La découverte d’une culture oubliée

Festival du film maghrébin de Nabeul : «Close-up» sur le cinéma amazigh

Dans une salle presque vide, les projections continuaient en cette troisième journée (vendredi 9 septembre) du Festival du film magrébin à Nabeul, consacrée à un Close-up sur le cinéma amazigh. Et comme si le manque de public ne suffisait pas, une panne technique est venue remuer le couteau dans la plaie…Passons.

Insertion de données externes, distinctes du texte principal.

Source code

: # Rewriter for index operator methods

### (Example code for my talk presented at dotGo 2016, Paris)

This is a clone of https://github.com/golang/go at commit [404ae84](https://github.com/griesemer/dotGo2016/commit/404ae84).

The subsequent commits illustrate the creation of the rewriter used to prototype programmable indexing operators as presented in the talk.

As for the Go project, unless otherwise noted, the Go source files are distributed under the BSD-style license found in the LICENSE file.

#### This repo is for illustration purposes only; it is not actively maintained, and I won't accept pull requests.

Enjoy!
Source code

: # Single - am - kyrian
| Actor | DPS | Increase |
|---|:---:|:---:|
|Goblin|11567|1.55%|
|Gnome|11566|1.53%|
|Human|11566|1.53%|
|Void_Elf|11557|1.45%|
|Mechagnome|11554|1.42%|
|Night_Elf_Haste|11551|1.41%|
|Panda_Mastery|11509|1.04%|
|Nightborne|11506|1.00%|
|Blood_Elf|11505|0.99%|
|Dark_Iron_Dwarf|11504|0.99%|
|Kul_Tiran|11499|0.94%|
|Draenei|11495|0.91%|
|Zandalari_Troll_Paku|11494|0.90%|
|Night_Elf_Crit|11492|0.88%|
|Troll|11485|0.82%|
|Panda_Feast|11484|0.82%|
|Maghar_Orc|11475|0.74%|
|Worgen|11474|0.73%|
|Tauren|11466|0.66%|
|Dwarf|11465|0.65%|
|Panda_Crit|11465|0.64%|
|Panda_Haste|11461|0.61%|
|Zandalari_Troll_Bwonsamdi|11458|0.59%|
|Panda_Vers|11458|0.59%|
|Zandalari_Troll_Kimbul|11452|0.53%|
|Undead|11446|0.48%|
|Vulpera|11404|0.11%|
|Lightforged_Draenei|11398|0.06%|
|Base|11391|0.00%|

La première séance de projection, prévue à 16h00 a été une vraie catastrophe. Après de vains essais, les organisateurs sont arrivés, tant bien que mal, à projeter sur l’écran un court métrage Weldi ya Moulay et un long métrage Mimezrane (La femme aux tresses) de Ali Mouzaoui, au lieu de Mon cheval de Abdellatif Fodil et de La maison jaune de Omar Hekkar.

Heureusement que la deuxième séance s’est déroulée dans de meilleures conditions. Le programme proposé a été respecté et on a eu donc droit à Mokhtar de Halima Ouardiri et à La montagne de Baya de Azzedine Madour. Malgré la panne et les images parfois « défigurées », le public a pu découvrir un aspect d’une culture oubliée, qui nous est pourtant proche. Il a écouté une langue étrangère à nos ouïes, mais qui pourrait être la nôtre…

Ce festival, en dépit de ses tâtonnements et de son balbutiement, ouvre la voie à une nouvelle optique artistique, sociologique, historique et identitaire. Il dresse une mosaïque culturelle et linguistique des pays du Maghreb, tout comme le Festival culturel national annuel du film amazigh d’Algérie (Fcnafa), invité d’honneur de la session, en la personne de son directeur, Hachemi Assad.

Contes et légendes

Ce cinéma traduit autant de valeurs que d’émotions. Il raconte les légendes et les croyances d’une population qui n’a pas cessé de lutter pour la conservation de sa mémoire collective. Ce cinéma décrit la relation intime que nourrit l’humain avec la nature et les animaux. Il parle de l’amour et de la beauté sur un ton pur et sincère, à la limite du naïf…

Mimezrane commence par la formule magique : « Il était une fois ». Il relate l’histoire d’une jeune fille surnommée Mimezrane, belle, aux yeux étrangement tristes. Elle tombe amoureuse de Hennouche, un malicieux petit garçon aux grands yeux noirs. Leur vie était paisible jusqu’au jour où leurs pas les menèrent au-delà de la rivière. Là, un horrible épouvantail veillait sur une aire où ne poussait aucune fleur. Mimezrane, prise de pitié pour les oiseaux, supplia Hennouche de brûler l’épouvantail…

Le temps passa et les amoureux voulaient se marier. Mimezrane avoue à son soupirant sa malédiction secrète. La jeune fille est condamnée à rester stérile, tant qu’elle ne porterait pas les deux bracelets de la fécondité. Hennouche, fou d’amour pour elle, part à la conquête des bijoux au risque de perdre la vue, car la légende veut que toute personne qui verrait les bracelets avant de les toucher, devient aveugle…A son retour, la fille aux tresses, qu’on a mariée entretemps, fut lapidée jusqu’à la mort, victime de son grand amour.

L’histoire de Baya, l’héroïne du film de Azzedine Madour n’est pas plus heureuse que celle de Mimezrane. Elle était la fille du guide spirituel d’un groupe de la résistance berbère qui a dû céder devant l’invasion française. Les terres de Kabylie ont été colonisées et certains villageois contraints à fuir vers les montagnes arides, devenues leur lieu d’exil. Le personnage de Baya reflète la tristesse et la frustration vécues par son peuple. Victime de l’injustice sociale, son amour a été également brisé et son époux tué par son rival de toujours, Saïd, le fils de Bavh-agha…

Une belle découverte en somme. On espère que ce festival enrichira cette vocation, en améliorant et en soignant davantage les conditions de projection.